Figure 3—figure supplement 2
2BAct prevents ISR induction in the cerebellum and spinal cord of Eif2b5R132H/R132H mice.
mRNA expression in Eif2b5R132H/R132H cerebellum and spinal cord (N = 6/condition) at 12–14 weeks of age. 2BAct treatment was initiated at 8–10 weeks of age. Data are shown normalized to WT transcript levels. Bars, mean ±SD. ***p<10−5 by Student’s t-test with Holm-Sidak correction (compared to WT). Transcripts without symbols were not significant (p>0.05). A table of p-values from tests is available in Figure 3—source data 1.
Figure 3—figure supplement 3
The ISR is not induced in peripheral organs of R191H mice.

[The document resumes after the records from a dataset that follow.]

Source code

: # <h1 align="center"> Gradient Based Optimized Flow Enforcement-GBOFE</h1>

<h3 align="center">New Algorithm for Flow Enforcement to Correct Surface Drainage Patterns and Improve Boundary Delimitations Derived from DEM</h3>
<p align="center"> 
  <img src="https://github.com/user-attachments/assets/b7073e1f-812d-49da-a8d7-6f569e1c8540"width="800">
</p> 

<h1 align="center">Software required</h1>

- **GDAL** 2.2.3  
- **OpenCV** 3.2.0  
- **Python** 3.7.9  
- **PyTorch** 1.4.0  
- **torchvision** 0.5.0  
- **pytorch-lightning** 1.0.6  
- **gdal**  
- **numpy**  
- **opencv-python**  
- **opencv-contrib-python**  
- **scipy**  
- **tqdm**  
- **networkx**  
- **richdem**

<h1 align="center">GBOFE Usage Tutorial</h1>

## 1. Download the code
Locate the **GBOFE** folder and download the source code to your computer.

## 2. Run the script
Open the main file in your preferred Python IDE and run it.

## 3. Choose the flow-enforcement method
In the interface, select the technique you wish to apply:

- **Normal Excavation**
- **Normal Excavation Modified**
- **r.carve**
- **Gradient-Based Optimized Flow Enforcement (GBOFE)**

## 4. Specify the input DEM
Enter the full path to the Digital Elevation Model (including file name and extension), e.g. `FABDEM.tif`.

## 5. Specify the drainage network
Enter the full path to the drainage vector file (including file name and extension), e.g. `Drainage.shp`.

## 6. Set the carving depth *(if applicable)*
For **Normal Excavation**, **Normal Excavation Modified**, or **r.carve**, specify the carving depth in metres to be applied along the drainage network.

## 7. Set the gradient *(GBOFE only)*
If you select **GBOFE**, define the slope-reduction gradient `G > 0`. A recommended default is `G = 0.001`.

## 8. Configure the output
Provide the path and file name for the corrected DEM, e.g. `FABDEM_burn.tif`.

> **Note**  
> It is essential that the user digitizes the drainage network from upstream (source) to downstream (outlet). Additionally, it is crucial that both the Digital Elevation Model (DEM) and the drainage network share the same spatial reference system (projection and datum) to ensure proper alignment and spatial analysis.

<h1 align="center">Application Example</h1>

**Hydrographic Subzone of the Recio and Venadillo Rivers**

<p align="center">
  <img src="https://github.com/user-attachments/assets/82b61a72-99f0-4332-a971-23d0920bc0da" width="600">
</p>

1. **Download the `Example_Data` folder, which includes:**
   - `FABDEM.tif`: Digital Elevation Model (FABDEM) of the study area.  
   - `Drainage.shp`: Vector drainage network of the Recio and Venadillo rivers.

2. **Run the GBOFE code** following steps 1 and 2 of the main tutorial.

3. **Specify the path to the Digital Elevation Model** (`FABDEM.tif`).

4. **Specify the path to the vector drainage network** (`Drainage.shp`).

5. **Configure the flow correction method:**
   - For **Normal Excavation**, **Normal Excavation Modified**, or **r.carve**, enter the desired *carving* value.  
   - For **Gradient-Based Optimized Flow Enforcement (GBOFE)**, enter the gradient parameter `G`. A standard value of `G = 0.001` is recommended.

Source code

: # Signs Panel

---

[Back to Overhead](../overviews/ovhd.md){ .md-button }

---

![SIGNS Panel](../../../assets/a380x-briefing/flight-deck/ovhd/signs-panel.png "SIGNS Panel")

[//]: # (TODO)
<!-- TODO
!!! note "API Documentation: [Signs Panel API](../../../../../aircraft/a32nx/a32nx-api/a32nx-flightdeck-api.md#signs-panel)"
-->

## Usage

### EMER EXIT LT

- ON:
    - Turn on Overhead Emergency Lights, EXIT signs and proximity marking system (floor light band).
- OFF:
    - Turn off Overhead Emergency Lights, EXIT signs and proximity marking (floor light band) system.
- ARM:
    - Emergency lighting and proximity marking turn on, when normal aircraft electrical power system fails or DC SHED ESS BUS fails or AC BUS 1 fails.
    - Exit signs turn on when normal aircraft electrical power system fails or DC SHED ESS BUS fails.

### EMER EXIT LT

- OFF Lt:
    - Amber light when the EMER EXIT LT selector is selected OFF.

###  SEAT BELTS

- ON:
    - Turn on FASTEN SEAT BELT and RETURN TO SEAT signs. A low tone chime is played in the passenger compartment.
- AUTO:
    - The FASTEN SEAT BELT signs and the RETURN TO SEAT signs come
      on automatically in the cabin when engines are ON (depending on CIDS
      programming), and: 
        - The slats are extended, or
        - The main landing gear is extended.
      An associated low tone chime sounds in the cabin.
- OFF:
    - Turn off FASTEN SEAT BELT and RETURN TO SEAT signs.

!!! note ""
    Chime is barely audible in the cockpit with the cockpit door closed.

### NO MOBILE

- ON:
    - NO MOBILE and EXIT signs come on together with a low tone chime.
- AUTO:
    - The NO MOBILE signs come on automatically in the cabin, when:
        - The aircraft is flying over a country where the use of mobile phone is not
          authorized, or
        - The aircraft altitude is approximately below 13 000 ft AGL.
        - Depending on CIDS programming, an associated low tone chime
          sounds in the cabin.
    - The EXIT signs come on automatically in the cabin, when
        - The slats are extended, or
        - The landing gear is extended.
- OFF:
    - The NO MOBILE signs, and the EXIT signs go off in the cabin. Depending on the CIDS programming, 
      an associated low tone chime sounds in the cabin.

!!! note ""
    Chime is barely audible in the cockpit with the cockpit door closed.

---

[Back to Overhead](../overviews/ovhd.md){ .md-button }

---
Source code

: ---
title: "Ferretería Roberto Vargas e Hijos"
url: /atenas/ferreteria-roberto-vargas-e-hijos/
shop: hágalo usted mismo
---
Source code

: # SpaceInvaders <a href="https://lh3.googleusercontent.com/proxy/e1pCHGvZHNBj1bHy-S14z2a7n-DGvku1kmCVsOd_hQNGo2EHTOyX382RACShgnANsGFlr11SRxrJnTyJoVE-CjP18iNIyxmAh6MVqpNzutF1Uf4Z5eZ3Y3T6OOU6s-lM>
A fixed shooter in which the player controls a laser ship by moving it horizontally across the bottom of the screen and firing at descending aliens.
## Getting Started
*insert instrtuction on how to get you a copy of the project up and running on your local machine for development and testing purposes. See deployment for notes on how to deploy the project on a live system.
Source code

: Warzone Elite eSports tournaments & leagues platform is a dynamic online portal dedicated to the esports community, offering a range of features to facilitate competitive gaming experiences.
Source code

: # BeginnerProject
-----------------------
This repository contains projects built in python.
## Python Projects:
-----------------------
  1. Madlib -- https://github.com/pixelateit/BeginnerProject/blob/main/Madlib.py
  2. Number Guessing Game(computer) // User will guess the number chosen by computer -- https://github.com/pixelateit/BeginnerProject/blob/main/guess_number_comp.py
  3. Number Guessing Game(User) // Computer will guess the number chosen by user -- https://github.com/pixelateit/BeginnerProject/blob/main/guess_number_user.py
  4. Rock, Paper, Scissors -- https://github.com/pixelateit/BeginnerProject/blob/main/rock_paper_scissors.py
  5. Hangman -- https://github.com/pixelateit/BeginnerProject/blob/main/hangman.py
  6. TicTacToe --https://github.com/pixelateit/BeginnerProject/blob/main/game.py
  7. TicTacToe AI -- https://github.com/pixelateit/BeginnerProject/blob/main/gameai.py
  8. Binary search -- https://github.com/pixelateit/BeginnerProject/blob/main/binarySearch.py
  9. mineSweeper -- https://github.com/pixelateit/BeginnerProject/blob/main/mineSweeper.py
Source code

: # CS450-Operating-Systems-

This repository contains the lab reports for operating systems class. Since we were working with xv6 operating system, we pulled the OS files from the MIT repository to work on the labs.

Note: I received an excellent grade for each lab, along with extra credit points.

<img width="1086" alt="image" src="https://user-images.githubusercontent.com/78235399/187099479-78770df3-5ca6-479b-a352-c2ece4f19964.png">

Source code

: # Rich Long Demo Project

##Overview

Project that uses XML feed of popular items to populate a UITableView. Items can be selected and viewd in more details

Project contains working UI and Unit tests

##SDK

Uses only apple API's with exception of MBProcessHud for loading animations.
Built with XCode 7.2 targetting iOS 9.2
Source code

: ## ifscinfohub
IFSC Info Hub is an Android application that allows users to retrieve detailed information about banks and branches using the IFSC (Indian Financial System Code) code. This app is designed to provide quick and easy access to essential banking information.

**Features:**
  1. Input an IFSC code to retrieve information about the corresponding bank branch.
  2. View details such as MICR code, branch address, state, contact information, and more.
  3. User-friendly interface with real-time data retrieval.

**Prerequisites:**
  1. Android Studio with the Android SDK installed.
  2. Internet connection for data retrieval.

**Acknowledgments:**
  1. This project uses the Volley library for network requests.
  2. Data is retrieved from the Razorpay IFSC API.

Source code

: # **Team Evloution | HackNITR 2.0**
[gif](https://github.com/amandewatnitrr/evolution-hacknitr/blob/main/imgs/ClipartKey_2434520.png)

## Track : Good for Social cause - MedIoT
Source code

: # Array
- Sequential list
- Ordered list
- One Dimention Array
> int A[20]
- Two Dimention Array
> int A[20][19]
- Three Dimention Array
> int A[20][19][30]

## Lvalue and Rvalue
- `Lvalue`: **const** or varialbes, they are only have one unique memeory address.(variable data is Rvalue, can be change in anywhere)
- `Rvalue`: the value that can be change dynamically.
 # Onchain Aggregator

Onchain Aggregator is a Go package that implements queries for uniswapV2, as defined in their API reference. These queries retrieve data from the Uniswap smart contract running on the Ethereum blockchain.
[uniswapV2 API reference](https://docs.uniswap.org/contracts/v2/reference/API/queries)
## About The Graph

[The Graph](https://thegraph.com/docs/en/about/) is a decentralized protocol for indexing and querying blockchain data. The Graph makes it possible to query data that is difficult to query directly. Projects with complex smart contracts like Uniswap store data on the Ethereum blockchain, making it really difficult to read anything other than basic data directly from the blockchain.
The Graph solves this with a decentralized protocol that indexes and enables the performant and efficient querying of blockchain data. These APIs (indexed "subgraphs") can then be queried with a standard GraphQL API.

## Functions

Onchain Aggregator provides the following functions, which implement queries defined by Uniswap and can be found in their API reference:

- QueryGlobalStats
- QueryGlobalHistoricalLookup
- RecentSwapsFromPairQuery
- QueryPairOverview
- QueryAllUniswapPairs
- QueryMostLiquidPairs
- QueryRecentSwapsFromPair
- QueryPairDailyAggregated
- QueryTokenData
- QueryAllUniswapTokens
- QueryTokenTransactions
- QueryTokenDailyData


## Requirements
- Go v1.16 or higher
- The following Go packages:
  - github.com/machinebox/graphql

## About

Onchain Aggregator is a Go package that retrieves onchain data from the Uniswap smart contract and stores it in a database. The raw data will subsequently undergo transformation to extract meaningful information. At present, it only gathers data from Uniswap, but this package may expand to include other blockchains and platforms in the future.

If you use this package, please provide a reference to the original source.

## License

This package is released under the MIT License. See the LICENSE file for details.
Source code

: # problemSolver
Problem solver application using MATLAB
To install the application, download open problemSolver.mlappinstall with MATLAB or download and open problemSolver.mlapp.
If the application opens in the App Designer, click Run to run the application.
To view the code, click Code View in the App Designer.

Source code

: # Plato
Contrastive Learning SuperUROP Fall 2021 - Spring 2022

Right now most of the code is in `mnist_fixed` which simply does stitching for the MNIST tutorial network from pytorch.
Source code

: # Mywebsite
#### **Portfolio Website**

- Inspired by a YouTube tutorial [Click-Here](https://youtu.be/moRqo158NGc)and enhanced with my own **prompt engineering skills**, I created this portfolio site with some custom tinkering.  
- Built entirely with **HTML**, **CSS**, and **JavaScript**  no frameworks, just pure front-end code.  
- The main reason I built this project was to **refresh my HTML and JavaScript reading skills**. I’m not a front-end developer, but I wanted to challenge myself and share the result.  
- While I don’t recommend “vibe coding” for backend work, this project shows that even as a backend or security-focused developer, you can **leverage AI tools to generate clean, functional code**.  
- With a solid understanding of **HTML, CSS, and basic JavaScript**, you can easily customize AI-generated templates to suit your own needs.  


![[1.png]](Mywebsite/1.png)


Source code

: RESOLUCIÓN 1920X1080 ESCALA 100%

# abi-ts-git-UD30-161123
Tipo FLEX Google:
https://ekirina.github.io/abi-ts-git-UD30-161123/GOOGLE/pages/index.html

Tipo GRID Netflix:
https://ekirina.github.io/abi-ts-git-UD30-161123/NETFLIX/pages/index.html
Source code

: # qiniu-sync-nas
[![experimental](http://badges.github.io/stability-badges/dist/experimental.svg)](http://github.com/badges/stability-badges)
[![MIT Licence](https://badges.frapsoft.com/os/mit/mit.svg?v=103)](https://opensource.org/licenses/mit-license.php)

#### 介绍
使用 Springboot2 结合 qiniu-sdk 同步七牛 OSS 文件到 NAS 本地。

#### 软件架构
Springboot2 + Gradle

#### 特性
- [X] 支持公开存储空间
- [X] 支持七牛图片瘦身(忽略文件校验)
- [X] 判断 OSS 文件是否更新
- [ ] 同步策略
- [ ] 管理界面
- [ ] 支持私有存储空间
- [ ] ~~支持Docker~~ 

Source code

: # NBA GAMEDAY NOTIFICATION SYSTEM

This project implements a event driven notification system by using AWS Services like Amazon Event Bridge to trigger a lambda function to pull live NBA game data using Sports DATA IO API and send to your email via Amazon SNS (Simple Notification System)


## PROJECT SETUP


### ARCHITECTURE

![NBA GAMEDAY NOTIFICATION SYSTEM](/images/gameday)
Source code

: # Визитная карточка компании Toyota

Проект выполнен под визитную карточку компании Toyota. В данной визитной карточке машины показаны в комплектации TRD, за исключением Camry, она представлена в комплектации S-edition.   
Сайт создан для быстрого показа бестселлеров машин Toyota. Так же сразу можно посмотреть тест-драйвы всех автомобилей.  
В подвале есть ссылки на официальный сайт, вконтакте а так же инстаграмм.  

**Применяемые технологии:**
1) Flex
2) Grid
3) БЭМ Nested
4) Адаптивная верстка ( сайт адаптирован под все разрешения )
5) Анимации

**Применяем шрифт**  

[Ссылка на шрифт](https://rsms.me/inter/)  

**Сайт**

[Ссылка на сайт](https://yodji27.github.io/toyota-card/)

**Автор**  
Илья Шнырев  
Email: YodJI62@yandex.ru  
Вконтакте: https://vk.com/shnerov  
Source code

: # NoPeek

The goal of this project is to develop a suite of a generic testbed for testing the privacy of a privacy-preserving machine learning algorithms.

mRNA expression in R191H soleus muscle (N = 20 WT, 19 R191H), liver (N = 28 WT, 30 R191H), ovary (N = 6/genotype) and kidney (N = 14/genotype) at 7, 7, 10 and 2.5 months of age, respectively. Males and females were combined as there was no significant difference between sexes. Data are shown normalized to WT transcript levels. Bars, mean ±SD. **p<10−3; ***p<10−5 by Student’s t-test with Holm-Sidak correction (compared to WT). Transcripts without symbols were not significant (p>0.05). A table of p-values from tests is available in Figure 3—source data 1.
Figure 4 with 2 supplements
R191H mice have an abnormal brain transcriptome at 2 months of age that is normalized by 2BAct treatment.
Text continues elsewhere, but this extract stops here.